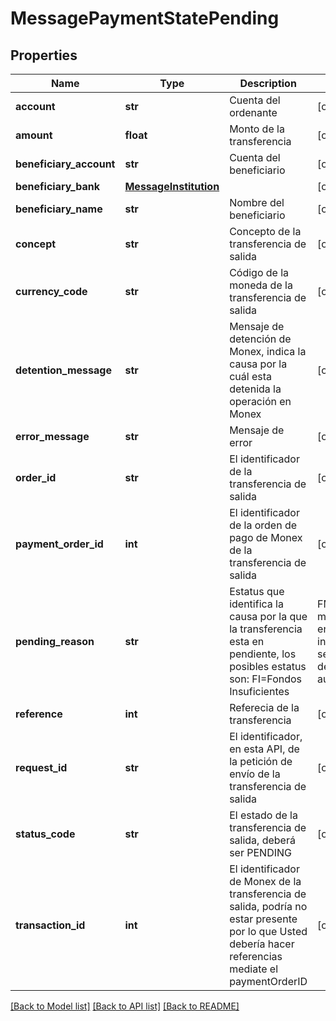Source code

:# MessagePaymentStatePending

## Properties
Name | Type | Description | Notes
------------ | ------------- | ------------- | -------------
**account** | **str** | Cuenta del ordenante | [optional] 
**amount** | **float** | Monto de la transferencia | [optional] 
**beneficiary_account** | **str** | Cuenta del beneficiario | [optional] 
**beneficiary_bank** | [**MessageInstitution**](MessageInstitution.md) |  | [optional] 
**beneficiary_name** | **str** | Nombre del beneficiario | [optional] 
**concept** | **str** | Concepto de la transferencia de salida | [optional] 
**currency_code** | **str** | Código de la moneda de la transferencia de salida | [optional] 
**detention_message** | **str** | Mensaje de detención de Monex, indica la causa por la cuál esta detenida la operación en Monex | [optional] 
**error_message** | **str** | Mensaje de error | [optional] 
**order_id** | **str** | El identificador de la transferencia de salida | [optional] 
**payment_order_id** | **int** | El identificador de la orden de pago de Monex de la transferencia de salida | [optional] 
**pending_reason** | **str** | Estatus que identifica la causa por la que la transferencia esta en pendiente, los posibles estatus son: FI&#x3D;Fondos Insuficientes | FM&#x3D;Firma mancomunada, en espera de ingreso de segundo token de autorización | DP&#x3D;Se detecto una transferencia duplicada que esta en espera de confirmación o de eliminación | [optional] 
**reference** | **int** | Referecia de la transferencia | [optional] 
**request_id** | **str** | El identificador, en esta API, de la petición de envío de la transferencia de salida | [optional] 
**status_code** | **str** | El estado de la transferencia de salida, deberá ser PENDING | [optional] 
**transaction_id** | **int** | El identificador de Monex de la transferencia de salida, podría no estar presente por lo que Usted debería hacer referencias mediate el paymentOrderID | [optional] 

[[Back to Model list]](../README.md#documentation-for-models) [[Back to API list]](../README.md#documentation-for-api-endpoints) [[Back to README]](../README.md)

--- --- ---

**ACTION ITEM**
Please print each entry exactly as given and keep pictures out of it.

**EXERCISE ANSWER**
Source code

:# MessagePaymentStatePending

## Properties
Name | Type | Description | Notes
------------ | ------------- | ------------- | -------------
**account** | **str** | Cuenta del ordenante | [optional] 
**amount** | **float** | Monto de la transferencia | [optional] 
**beneficiary_account** | **str** | Cuenta del beneficiario | [optional] 
**beneficiary_bank** | [**MessageInstitution**](MessageInstitution.md) |  | [optional] 
**beneficiary_name** | **str** | Nombre del beneficiario | [optional] 
**concept** | **str** | Concepto de la transferencia de salida | [optional] 
**currency_code** | **str** | Código de la moneda de la transferencia de salida | [optional] 
**detention_message** | **str** | Mensaje de detención de Monex, indica la causa por la cuál esta detenida la operación en Monex | [optional] 
**error_message** | **str** | Mensaje de error | [optional] 
**order_id** | **str** | El identificador de la transferencia de salida | [optional] 
**payment_order_id** | **int** | El identificador de la orden de pago de Monex de la transferencia de salida | [optional] 
**pending_reason** | **str** | Estatus que identifica la causa por la que la transferencia esta en pendiente, los posibles estatus son: FI&#x3D;Fondos Insuficientes | FM&#x3D;Firma mancomunada, en espera de ingreso de segundo token de autorización | DP&#x3D;Se detecto una transferencia duplicada que esta en espera de confirmación o de eliminación | [optional] 
**reference** | **int** | Referecia de la transferencia | [optional] 
**request_id** | **str** | El identificador, en esta API, de la petición de envío de la transferencia de salida | [optional] 
**status_code** | **str** | El estado de la transferencia de salida, deberá ser PENDING | [optional] 
**transaction_id** | **int** | El identificador de Monex de la transferencia de salida, podría no estar presente por lo que Usted debería hacer referencias mediate el paymentOrderID | [optional] 

[[Back to Model list]](../README.md#documentation-for-models) [[Back to API list]](../README.md#documentation-for-api-endpoints) [[Back to README]](../README.md)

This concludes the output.